──────── INFORMATION SHOWN ────────

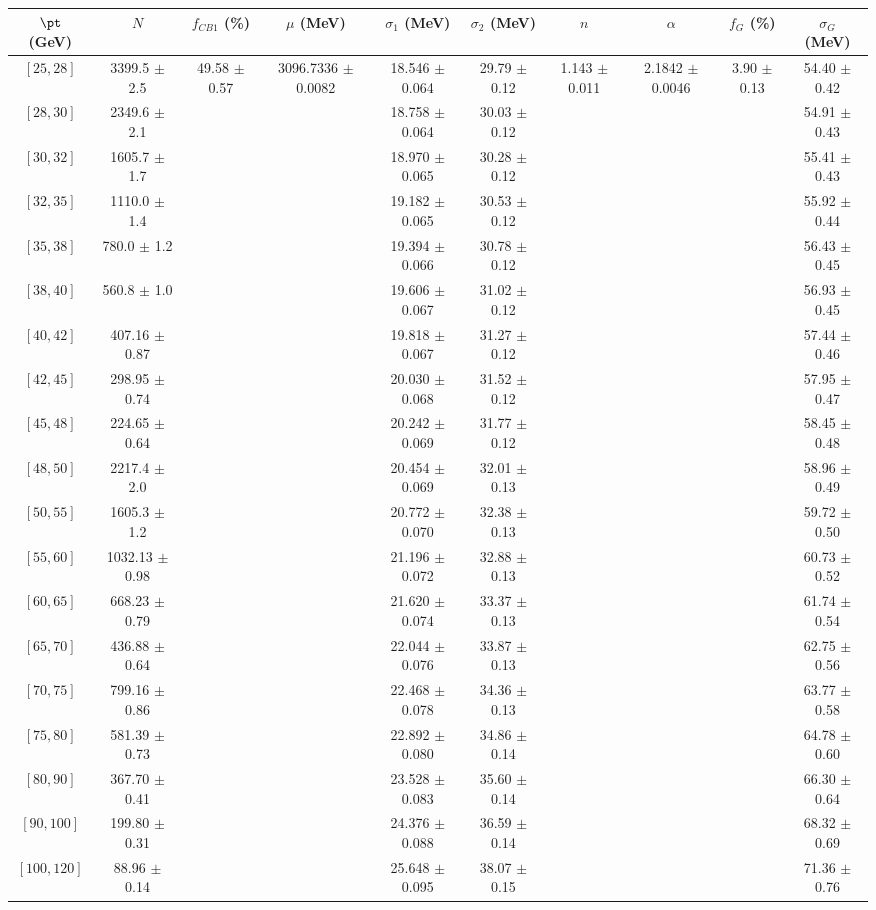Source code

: \begin{tabular}{c||c|c|c|c|c|c|c|c|c}
$\pt$ (GeV) & $N$ & $f_{CB1}$ (\%)  & $\mu$ (MeV) & $\sigma_1$ (MeV) & $\sigma_2$ (MeV) & $n$ & $\alpha$ & $f_G$ (\%) & $\sigma_G$ (MeV) \\
\hline
$[25, 28]$ & 3399.5 $\pm$ 2.5 & \multirow{19}{*}{49.58 $\pm$ 0.57} & \multirow{19}{*}{3096.7336 $\pm$ 0.0082} & 18.546 $\pm$ 0.064 & 29.79 $\pm$ 0.12 & \multirow{19}{*}{1.143 $\pm$ 0.011} & \multirow{19}{*}{2.1842 $\pm$ 0.0046} & \multirow{19}{*}{3.90 $\pm$ 0.13} & 54.40 $\pm$ 0.42\\
$[28, 30]$ & 2349.6 $\pm$ 2.1 &  &  & 18.758 $\pm$ 0.064 & 30.03 $\pm$ 0.12 &  &  &  & 54.91 $\pm$ 0.43\\
$[30, 32]$ & 1605.7 $\pm$ 1.7 &  &  & 18.970 $\pm$ 0.065 & 30.28 $\pm$ 0.12 &  &  &  & 55.41 $\pm$ 0.43\\
$[32, 35]$ & 1110.0 $\pm$ 1.4 &  &  & 19.182 $\pm$ 0.065 & 30.53 $\pm$ 0.12 &  &  &  & 55.92 $\pm$ 0.44\\
$[35, 38]$ & 780.0 $\pm$ 1.2 &  &  & 19.394 $\pm$ 0.066 & 30.78 $\pm$ 0.12 &  &  &  & 56.43 $\pm$ 0.45\\
$[38, 40]$ & 560.8 $\pm$ 1.0 &  &  & 19.606 $\pm$ 0.067 & 31.02 $\pm$ 0.12 &  &  &  & 56.93 $\pm$ 0.45\\
$[40, 42]$ & 407.16 $\pm$ 0.87 &  &  & 19.818 $\pm$ 0.067 & 31.27 $\pm$ 0.12 &  &  &  & 57.44 $\pm$ 0.46\\
$[42, 45]$ & 298.95 $\pm$ 0.74 &  &  & 20.030 $\pm$ 0.068 & 31.52 $\pm$ 0.12 &  &  &  & 57.95 $\pm$ 0.47\\
$[45, 48]$ & 224.65 $\pm$ 0.64 &  &  & 20.242 $\pm$ 0.069 & 31.77 $\pm$ 0.12 &  &  &  & 58.45 $\pm$ 0.48\\
$[48, 50]$ & 2217.4 $\pm$ 2.0 &  &  & 20.454 $\pm$ 0.069 & 32.01 $\pm$ 0.13 &  &  &  & 58.96 $\pm$ 0.49\\
$[50, 55]$ & 1605.3 $\pm$ 1.2 &  &  & 20.772 $\pm$ 0.070 & 32.38 $\pm$ 0.13 &  &  &  & 59.72 $\pm$ 0.50\\
$[55, 60]$ & 1032.13 $\pm$ 0.98 &  &  & 21.196 $\pm$ 0.072 & 32.88 $\pm$ 0.13 &  &  &  & 60.73 $\pm$ 0.52\\
$[60, 65]$ & 668.23 $\pm$ 0.79 &  &  & 21.620 $\pm$ 0.074 & 33.37 $\pm$ 0.13 &  &  &  & 61.74 $\pm$ 0.54\\
$[65, 70]$ & 436.88 $\pm$ 0.64 &  &  & 22.044 $\pm$ 0.076 & 33.87 $\pm$ 0.13 &  &  &  & 62.75 $\pm$ 0.56\\
$[70, 75]$ & 799.16 $\pm$ 0.86 &  &  & 22.468 $\pm$ 0.078 & 34.36 $\pm$ 0.13 &  &  &  & 63.77 $\pm$ 0.58\\
$[75, 80]$ & 581.39 $\pm$ 0.73 &  &  & 22.892 $\pm$ 0.080 & 34.86 $\pm$ 0.14 &  &  &  & 64.78 $\pm$ 0.60\\
$[80, 90]$ & 367.70 $\pm$ 0.41 &  &  & 23.528 $\pm$ 0.083 & 35.60 $\pm$ 0.14 &  &  &  & 66.30 $\pm$ 0.64\\
$[90, 100]$ & 199.80 $\pm$ 0.31 &  &  & 24.376 $\pm$ 0.088 & 36.59 $\pm$ 0.14 &  &  &  & 68.32 $\pm$ 0.69\\
$[100, 120]$ & 88.96 $\pm$ 0.14 &  &  & 25.648 $\pm$ 0.095 & 38.07 $\pm$ 0.15 &  &  &  & 71.36 $\pm$ 0.76\\
\end{tabular}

────────

#### PROBLEM DESCRIPTION:
Exactly as written, copy the lines from the one containing "71.36 $\pm$ 0.76\\" to the end of the entries, both ends included.

#### TASK SOLUTION:
$[100, 120]$ & 88.96 $\pm$ 0.14 &  &  & 25.648 $\pm$ 0.095 & 38.07 $\pm$ 0.15 &  &  &  & 71.36 $\pm$ 0.76\\
\end{tabular}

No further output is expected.